▶ [What to do]:
Search the material below for lines containing the string "Applied", and copy every one you find.

▶ [Extracted information]:
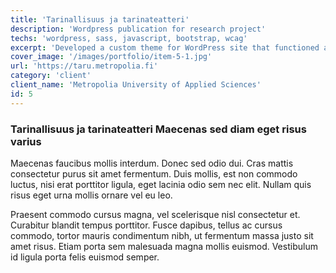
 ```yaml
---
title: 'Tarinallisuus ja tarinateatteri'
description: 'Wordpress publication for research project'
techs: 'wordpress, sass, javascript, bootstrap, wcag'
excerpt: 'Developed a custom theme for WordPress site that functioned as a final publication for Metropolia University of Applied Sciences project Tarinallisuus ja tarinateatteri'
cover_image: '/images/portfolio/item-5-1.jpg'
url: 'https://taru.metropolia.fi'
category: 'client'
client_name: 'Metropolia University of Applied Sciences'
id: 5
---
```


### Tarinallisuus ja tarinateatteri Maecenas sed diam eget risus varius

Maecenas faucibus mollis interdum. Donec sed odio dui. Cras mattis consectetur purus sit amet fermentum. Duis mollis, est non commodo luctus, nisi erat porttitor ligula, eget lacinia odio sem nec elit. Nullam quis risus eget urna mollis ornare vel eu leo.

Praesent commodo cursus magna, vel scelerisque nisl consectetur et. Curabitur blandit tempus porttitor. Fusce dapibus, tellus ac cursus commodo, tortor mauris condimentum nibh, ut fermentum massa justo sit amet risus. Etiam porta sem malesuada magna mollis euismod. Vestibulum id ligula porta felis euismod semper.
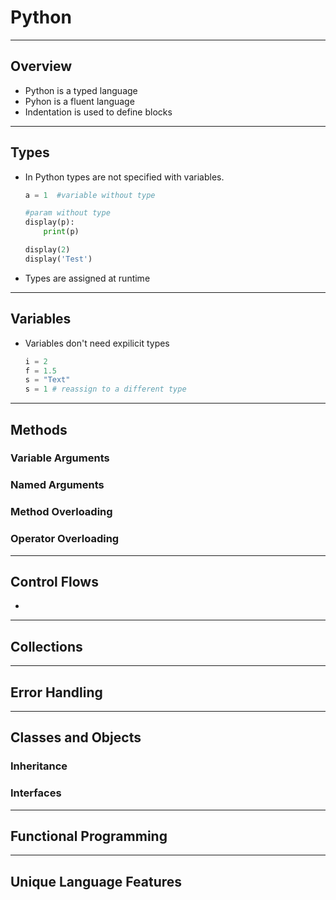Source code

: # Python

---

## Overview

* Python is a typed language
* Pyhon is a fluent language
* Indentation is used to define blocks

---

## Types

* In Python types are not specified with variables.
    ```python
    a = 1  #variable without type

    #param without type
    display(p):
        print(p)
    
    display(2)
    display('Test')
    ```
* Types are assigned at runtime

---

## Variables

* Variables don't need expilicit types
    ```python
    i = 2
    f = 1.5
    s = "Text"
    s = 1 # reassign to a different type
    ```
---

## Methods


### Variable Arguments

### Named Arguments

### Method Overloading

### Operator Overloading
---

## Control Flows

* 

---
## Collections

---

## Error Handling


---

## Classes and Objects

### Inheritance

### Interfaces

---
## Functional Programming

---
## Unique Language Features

* * *

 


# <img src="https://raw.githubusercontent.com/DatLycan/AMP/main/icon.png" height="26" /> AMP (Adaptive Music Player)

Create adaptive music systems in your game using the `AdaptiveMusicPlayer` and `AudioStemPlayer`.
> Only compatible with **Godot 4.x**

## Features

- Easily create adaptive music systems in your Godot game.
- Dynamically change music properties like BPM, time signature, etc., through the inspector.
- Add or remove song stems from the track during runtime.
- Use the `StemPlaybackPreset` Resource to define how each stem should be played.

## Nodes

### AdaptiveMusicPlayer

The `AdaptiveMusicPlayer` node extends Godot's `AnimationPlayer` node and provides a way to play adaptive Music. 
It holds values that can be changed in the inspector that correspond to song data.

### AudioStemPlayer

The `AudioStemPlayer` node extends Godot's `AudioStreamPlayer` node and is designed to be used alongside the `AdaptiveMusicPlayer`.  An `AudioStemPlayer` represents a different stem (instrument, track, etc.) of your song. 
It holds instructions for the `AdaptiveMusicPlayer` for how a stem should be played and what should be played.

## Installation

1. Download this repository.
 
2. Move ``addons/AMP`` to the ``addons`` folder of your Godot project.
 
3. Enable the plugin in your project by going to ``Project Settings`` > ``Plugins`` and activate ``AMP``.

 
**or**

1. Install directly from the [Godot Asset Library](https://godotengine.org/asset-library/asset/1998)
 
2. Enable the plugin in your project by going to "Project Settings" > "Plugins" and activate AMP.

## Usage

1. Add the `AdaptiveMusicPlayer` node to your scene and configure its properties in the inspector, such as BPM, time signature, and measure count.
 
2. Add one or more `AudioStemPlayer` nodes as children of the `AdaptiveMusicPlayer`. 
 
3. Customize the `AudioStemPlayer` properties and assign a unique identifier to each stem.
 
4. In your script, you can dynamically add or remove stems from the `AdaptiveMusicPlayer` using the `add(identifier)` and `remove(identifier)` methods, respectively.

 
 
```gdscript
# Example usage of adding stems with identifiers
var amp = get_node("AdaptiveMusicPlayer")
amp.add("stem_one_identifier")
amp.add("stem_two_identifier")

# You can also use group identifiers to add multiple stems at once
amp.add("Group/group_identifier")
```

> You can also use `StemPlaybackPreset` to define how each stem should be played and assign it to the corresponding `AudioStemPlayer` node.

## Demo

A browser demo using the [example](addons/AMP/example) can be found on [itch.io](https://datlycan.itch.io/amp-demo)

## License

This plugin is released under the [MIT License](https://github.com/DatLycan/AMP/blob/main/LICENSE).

▶ [Result of the task]:
excerpt: 'Developed a custom theme for WordPress site that functioned as a final publication for Metropolia University of Applied Sciences project Tarinallisuus ja tarinateatteri'
client_name: 'Metropolia University of Applied Sciences'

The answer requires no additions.